Arrow-right Camera
The Spokesman-Review Newspaper
Spokane, Washington  Est. May 19, 1883

Vote will determine the future of Iraq

Nancy Youssef Knight Ridder

BAGHDAD, Iraq – Plastered on the pervasive blast walls that protect buildings on nearly every major thoroughfare in Baghdad are dozens of poster-size ads in rows, aimed at winning over passing motorists. Some have pictures of smiling politicians, while others show stone-faced religious leaders whose dogma could shape the next government.

Iraqis will head to the polls Thursday for a National Assembly election that could offer a last chance to move a country that’s rife with sectarian division and violence toward reconciliation and stability. If all works well, the elections might pave the way toward starting an orderly withdrawal of U.S. troops.

“In the aftermath of the elections, and with the growth that I see in the Iraq security forces, we can begin to reduce the size of the U.S. forces and change the mission more to one of supporting Iraqi forces,” the U.S. Ambassador to Iraq, Zalmay Khalilzad, told the Arabic press last week.

Khalilzad also said the U.S. government hoped that Iraq’s first permanent democratic parliament would be a representative body in which the majority Shiite Muslims and minority Sunni Muslims and Kurds could iron out their differences, erode popular support for rogue militias and Sunni insurgency groups, and unify the country.

Even with Iraq’s entrenched violence and ethnic strife, that vision may not be out of reach. Many Sunni groups that boycotted the elections last January – handing the government to the rival Shiites – are running candidates now and urging others to vote. If they win enough seats, they could force Shiite politicians to negotiate and compromise on legislation, possibly drawing many people who support the insurgency or are sitting on the sidelines into a political process.

Yet the election just as easily could produce a stalemate that drives Iraq’s warring ethnic groups farther apart and pushes the nation toward outright civil war and disintegration.

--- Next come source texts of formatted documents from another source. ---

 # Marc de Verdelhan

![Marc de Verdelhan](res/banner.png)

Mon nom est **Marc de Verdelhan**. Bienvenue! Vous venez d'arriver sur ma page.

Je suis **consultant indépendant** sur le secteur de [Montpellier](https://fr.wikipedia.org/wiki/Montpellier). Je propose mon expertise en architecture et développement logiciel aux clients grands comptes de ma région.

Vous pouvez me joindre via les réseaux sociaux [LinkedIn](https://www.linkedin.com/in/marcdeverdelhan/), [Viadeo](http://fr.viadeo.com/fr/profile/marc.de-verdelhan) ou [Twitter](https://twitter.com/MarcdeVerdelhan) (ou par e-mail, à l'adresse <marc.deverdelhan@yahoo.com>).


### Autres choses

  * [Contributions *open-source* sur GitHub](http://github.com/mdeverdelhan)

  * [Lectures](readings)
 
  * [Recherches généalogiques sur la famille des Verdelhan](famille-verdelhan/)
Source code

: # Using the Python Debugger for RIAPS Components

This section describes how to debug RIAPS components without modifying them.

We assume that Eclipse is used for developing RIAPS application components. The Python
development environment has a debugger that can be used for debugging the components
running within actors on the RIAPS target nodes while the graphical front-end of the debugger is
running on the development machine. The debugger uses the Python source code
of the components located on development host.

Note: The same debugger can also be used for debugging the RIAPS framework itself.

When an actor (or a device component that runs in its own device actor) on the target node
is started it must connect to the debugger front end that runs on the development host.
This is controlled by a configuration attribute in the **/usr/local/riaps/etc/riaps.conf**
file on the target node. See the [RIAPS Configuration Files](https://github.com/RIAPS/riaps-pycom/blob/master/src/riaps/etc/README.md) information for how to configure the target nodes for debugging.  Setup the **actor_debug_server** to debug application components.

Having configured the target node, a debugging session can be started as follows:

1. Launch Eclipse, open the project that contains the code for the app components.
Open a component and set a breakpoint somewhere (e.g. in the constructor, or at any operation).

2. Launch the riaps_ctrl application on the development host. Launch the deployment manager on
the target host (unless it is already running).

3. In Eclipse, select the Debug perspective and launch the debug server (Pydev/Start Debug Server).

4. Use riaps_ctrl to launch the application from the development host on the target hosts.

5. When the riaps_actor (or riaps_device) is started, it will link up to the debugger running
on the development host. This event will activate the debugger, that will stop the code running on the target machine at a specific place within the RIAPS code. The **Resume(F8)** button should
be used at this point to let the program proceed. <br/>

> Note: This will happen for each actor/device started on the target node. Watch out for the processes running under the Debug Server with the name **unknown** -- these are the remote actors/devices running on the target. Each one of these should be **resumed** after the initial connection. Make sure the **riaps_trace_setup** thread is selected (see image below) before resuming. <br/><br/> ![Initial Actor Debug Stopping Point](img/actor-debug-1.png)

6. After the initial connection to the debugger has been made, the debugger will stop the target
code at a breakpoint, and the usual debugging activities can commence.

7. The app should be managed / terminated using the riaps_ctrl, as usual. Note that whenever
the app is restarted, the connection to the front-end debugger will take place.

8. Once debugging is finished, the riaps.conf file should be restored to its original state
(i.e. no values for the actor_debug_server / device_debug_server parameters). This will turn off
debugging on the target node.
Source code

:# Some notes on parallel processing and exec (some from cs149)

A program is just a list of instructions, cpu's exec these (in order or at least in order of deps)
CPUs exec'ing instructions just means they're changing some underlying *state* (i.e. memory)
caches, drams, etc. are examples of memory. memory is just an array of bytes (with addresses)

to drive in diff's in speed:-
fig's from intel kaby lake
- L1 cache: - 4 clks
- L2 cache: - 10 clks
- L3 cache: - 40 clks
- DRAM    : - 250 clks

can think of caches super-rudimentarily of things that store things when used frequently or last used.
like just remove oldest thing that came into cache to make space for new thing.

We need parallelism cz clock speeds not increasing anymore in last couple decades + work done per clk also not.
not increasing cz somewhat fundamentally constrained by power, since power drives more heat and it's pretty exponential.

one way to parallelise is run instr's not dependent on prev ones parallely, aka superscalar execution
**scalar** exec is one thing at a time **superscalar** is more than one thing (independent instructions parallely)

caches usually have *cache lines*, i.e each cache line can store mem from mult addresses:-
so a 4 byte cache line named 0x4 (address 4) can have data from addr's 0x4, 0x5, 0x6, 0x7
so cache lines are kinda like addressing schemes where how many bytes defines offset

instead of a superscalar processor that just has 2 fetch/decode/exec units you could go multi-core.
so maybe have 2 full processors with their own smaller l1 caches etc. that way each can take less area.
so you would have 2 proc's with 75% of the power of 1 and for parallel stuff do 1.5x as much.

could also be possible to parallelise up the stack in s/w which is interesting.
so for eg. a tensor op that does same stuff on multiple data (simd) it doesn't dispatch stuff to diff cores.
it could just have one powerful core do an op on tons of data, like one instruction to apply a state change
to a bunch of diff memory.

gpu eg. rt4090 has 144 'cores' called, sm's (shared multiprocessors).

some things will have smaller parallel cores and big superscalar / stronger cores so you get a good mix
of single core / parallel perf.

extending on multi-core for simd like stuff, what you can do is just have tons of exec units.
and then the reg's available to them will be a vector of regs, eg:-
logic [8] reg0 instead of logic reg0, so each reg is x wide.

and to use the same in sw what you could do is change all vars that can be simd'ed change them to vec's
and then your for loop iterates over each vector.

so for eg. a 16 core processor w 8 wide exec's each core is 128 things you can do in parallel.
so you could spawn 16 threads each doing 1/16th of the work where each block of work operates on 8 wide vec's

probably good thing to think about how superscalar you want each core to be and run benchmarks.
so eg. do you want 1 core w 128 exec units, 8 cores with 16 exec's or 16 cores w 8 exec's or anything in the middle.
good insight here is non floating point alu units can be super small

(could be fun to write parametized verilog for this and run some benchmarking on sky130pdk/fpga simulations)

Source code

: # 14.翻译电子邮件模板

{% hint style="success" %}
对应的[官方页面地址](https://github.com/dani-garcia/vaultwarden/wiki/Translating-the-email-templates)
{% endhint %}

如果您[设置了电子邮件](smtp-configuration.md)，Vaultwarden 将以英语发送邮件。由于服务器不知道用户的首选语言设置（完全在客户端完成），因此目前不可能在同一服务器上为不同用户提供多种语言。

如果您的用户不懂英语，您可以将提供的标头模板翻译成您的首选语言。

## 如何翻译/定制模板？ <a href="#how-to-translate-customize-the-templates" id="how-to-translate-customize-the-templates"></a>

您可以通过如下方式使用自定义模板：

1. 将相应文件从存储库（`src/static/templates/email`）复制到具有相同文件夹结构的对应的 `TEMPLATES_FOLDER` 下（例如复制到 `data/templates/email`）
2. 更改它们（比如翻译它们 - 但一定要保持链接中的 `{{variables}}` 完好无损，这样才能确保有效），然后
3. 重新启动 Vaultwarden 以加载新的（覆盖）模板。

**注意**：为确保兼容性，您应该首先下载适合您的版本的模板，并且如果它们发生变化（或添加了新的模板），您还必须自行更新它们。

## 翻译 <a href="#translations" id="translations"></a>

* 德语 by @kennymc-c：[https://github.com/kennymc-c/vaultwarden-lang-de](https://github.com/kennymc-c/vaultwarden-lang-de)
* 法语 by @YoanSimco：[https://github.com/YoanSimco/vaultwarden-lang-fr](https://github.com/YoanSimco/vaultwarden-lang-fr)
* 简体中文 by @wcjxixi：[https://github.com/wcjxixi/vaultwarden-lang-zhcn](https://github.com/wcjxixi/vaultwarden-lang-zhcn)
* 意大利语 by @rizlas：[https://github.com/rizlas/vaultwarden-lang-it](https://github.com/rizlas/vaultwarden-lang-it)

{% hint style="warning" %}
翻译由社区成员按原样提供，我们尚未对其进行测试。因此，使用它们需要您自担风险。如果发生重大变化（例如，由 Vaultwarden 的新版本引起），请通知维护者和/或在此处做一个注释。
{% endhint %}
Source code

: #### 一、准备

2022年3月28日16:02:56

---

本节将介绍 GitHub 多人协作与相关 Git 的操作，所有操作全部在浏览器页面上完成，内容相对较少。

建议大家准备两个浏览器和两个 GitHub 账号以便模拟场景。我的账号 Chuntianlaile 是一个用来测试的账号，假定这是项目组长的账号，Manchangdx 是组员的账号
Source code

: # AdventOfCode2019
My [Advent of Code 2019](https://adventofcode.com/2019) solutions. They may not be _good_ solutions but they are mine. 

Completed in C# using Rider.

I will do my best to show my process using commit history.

With more than 7,000 candidates running for 275 assembly seats on 400 slates, handicapping the results has proved impossible.

“We are all going to be surprised,” said Hassan Bazzaz, a professor of political science and international relations at Baghdad University and frequent U.S. adviser. “This situation is so complicated.”

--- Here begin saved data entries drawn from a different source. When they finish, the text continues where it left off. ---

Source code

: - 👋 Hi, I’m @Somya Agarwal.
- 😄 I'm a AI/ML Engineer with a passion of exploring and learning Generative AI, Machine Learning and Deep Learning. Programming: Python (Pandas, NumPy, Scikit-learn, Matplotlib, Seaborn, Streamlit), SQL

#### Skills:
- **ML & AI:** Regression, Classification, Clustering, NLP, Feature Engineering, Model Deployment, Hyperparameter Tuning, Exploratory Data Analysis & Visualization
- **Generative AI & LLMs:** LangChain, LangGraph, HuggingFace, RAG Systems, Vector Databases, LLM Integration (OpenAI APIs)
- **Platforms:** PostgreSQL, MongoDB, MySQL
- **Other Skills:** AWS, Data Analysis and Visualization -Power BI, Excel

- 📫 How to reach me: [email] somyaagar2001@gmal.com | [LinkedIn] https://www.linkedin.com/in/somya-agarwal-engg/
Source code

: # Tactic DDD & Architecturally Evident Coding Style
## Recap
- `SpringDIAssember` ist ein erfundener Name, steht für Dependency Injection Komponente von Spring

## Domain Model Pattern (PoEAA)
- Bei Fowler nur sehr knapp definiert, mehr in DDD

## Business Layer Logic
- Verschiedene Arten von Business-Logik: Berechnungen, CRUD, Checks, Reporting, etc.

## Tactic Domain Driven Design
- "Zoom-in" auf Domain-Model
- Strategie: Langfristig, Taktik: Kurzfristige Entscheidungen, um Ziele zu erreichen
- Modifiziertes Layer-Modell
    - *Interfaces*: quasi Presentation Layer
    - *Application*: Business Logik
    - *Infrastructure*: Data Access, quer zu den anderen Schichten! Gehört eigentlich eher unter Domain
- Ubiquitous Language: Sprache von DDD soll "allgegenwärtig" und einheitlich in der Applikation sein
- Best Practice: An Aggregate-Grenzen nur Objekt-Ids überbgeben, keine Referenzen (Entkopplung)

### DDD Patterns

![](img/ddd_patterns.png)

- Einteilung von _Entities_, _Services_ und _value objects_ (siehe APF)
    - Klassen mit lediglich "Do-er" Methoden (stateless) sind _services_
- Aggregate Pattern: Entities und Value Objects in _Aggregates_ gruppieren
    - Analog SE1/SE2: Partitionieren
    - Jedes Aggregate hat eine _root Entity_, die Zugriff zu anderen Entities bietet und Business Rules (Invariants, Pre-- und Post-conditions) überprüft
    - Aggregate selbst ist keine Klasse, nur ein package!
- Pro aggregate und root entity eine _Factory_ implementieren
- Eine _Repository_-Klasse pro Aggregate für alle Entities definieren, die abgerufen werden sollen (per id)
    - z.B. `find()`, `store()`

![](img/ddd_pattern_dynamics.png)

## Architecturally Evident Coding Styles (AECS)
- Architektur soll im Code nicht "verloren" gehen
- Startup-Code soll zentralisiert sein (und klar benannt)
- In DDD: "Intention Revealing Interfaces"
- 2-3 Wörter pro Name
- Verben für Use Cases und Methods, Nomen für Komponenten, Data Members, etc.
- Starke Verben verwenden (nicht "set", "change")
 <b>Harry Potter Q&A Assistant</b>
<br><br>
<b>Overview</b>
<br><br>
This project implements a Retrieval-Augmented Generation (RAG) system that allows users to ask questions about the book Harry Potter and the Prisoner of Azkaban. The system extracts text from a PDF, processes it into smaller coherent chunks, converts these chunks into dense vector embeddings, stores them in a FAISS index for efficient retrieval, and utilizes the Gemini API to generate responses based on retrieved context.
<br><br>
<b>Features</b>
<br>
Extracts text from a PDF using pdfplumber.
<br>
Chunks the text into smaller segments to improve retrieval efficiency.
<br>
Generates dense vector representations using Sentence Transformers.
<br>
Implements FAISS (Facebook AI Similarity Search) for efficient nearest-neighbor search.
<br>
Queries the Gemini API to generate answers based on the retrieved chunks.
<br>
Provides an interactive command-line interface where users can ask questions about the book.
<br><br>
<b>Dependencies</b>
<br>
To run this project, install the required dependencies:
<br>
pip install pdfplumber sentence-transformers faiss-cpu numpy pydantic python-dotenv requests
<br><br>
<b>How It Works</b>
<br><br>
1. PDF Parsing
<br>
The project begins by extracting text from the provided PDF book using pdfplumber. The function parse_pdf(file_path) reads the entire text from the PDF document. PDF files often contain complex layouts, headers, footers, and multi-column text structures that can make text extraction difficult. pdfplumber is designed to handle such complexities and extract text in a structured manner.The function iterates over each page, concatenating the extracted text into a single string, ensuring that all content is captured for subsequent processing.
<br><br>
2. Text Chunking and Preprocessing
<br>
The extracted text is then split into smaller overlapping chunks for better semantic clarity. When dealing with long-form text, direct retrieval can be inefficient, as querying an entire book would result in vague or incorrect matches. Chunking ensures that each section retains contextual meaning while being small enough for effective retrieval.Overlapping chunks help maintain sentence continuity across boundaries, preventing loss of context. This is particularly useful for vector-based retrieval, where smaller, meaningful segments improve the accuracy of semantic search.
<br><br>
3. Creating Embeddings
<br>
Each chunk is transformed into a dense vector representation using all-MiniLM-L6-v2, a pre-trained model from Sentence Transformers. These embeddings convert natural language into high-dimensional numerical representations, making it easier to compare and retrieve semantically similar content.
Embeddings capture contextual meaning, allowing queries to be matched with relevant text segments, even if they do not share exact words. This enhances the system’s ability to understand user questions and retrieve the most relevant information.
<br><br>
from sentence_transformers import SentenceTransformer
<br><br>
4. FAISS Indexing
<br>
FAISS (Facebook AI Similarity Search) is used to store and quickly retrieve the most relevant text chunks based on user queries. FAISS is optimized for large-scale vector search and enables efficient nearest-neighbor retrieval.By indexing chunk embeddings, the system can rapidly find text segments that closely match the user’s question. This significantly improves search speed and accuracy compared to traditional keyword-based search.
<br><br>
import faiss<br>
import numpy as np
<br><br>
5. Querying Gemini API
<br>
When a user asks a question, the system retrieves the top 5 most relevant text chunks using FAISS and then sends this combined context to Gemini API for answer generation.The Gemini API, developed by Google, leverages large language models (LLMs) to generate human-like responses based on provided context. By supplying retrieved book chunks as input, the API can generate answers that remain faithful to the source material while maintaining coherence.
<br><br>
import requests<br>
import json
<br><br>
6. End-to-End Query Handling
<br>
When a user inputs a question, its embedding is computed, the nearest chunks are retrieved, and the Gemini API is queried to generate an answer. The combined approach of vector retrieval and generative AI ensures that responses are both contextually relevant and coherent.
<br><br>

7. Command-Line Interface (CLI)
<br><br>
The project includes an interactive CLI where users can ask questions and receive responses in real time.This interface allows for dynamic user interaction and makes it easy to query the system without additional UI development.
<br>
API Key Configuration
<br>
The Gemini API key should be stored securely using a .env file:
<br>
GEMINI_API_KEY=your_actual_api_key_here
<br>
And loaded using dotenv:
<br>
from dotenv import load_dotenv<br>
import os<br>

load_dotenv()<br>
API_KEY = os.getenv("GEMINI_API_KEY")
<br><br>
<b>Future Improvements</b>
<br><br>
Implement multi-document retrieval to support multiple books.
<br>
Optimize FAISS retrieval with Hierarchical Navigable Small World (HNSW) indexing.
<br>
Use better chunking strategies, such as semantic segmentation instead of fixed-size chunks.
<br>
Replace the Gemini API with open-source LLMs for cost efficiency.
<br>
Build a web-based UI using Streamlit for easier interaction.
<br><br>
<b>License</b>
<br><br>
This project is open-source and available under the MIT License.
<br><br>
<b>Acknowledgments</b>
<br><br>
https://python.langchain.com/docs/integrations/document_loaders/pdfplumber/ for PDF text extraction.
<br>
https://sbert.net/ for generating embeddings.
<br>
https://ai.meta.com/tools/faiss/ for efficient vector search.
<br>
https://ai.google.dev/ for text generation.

Electing a prime minister or passing changes to the constitution will require a two-thirds majority in the new assembly. But it’s unlikely that any single ethnic group or political party can muster the votes to win that many seats, requiring compromise and coalition in order for the government to function.

Leading the field is the United Iraqi Alliance, the largest Shiite slate, which is expected to win the most seats in part because Shiites make up 60 percent of the country’s populace. The alliance holds a majority of seats in the current temporary assembly, which was elected in January to craft a constitution.

Homam al Hamoodi, a member of the alliance slate, said its goal was to win one-third of the seats, enough to block legislation but not enough to impose its views.

Guessing the size and shape of pieces of the puzzle is impossible, as is guessing how they might fit together to form a government.

Opponents of the United Iraqi Alliance also play on sectarian worries by criticizing the current National Assembly for installing leaders who they claim answered to clerics, not ordinary voters.

“I think the Shiites want a theocracy,” said Adnan Pachachi, a prominent Sunni politician who served on Iraq’s Governing Council before January’s election.

The Sunnis have told members of their base that they must vote if they want a voice in government. They’ve promised a centralized government that controls Iraq’s oil wealth – which lies mainly under Shiite and Kurdish lands – and reaches out to neighboring Arab states, most of which are majority Sunni, rather than to Iran, which is mostly Shiite.

While the major parties are religious, there also is a burgeoning secular political faction whose most prominent slate is led by former Prime Minister Ayad Allawi, a secular Shiite.

Ahmad Chalabi, the onetime favorite among civilian Pentagon leaders to run Iraq, also is running as a secular Shiite at the head of his own slate.

Bazzaz said the secularists could become a decisive swing bloc, depending on how many seats they win.

Allawi, who won 12 percent of the vote in January, “will do a lot better than before,” he said.

The highly organized Kurds, also 20 percent of the population, are likely to retain their strength in the new assembly, U.S. and Iraqi political scientists have predicted. But, while they enjoyed a stable alliance with Shiites during the last assembly, they could see their influence pared back in a partnership with a group of smaller parties.